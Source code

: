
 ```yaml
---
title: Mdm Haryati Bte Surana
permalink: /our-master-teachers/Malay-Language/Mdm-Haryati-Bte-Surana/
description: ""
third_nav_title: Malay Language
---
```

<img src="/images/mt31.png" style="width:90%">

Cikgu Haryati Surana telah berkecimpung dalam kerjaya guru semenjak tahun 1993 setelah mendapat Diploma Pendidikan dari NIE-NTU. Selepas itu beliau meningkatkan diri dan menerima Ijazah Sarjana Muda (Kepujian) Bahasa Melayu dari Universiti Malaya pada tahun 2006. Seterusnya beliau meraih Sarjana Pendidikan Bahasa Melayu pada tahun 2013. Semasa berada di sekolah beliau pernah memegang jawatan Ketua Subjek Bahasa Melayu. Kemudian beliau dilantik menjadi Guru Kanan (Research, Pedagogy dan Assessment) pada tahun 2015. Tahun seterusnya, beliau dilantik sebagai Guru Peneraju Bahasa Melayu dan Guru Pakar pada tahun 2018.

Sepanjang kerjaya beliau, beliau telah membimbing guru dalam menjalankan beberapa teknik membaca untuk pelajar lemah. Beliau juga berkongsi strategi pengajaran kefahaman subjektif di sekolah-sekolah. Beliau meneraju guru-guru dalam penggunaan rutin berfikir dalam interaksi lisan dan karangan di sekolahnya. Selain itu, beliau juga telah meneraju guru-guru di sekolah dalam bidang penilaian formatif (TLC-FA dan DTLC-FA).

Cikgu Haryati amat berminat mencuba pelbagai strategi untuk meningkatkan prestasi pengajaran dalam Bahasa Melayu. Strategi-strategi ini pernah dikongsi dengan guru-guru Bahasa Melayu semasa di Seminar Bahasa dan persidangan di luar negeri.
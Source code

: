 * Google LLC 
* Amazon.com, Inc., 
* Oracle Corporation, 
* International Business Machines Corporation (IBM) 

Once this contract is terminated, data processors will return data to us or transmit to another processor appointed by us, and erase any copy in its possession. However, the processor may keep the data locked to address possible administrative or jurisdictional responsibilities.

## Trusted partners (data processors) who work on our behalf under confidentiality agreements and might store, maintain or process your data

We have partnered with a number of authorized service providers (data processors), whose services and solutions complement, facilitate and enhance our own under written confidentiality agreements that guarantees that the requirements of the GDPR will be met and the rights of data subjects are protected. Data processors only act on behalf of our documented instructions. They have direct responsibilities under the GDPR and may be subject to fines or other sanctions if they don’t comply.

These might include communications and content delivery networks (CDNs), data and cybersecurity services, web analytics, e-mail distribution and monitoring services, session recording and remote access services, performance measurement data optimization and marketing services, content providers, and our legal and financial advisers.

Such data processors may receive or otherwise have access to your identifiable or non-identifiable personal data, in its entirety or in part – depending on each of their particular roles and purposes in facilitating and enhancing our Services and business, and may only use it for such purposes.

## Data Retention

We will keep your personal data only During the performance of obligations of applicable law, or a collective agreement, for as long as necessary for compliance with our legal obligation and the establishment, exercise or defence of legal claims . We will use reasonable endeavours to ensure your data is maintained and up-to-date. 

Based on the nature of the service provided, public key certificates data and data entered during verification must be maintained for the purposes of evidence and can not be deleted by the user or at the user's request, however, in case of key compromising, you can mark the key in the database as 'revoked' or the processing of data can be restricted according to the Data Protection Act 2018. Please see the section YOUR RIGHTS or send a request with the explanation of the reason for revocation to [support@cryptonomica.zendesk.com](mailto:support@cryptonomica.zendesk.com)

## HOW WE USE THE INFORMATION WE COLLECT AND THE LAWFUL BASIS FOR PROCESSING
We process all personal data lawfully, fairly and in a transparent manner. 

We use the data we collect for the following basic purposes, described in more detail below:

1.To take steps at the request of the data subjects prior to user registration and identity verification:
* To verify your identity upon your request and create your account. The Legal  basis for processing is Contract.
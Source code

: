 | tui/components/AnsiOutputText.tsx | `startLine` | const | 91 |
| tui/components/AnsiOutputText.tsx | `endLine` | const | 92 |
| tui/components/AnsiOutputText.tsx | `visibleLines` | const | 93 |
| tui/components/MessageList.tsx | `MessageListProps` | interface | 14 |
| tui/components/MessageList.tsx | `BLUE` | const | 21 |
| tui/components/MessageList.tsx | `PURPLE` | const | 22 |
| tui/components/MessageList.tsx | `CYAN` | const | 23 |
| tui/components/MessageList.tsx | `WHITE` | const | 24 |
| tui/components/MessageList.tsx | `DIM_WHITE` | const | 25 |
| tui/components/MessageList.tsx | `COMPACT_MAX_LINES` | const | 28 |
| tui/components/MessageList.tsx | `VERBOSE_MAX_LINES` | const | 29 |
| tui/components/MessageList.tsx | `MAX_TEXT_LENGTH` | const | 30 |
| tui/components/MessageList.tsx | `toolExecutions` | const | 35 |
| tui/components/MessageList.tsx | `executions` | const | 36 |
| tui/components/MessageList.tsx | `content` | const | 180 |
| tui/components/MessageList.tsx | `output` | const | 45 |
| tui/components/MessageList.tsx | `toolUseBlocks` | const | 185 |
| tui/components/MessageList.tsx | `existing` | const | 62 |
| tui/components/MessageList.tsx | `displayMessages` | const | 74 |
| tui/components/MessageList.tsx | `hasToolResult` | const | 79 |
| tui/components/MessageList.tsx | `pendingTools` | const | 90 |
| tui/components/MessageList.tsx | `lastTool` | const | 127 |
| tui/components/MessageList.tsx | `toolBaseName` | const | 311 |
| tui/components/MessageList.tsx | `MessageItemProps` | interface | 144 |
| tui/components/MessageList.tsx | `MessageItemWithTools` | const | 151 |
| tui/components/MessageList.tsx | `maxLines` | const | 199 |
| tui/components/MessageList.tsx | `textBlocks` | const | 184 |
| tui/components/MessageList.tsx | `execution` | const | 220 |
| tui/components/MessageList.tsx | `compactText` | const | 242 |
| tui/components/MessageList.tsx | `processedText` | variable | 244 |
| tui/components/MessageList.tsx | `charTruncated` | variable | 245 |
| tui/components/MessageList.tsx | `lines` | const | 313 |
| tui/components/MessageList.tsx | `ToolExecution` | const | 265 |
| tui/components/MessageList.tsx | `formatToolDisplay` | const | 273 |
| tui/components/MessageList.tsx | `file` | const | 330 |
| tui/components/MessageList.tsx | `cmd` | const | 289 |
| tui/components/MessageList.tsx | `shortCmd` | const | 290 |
::::::::::
__Instructions for the task__: Looking through the data above, copy out each line in which the string "Corporation" occurs.

__Output of the exercise__:
* Oracle Corporation, 
* International Business Machines Corporation (IBM) 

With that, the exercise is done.